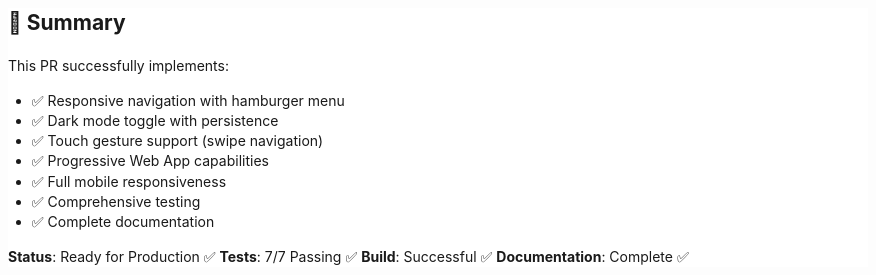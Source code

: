 ## 🎉 Summary

This PR successfully implements:
- ✅ Responsive navigation with hamburger menu
- ✅ Dark mode toggle with persistence
- ✅ Touch gesture support (swipe navigation)
- ✅ Progressive Web App capabilities
- ✅ Full mobile responsiveness
- ✅ Comprehensive testing
- ✅ Complete documentation

**Status**: Ready for Production ✅
**Tests**: 7/7 Passing ✅
**Build**: Successful ✅
**Documentation**: Complete ✅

════════

Throughout the data above, copy all lines where the word "navigation" is found.

» The answer
- ✅ Responsive navigation with hamburger menu
- ✅ Touch gesture support (swipe navigation)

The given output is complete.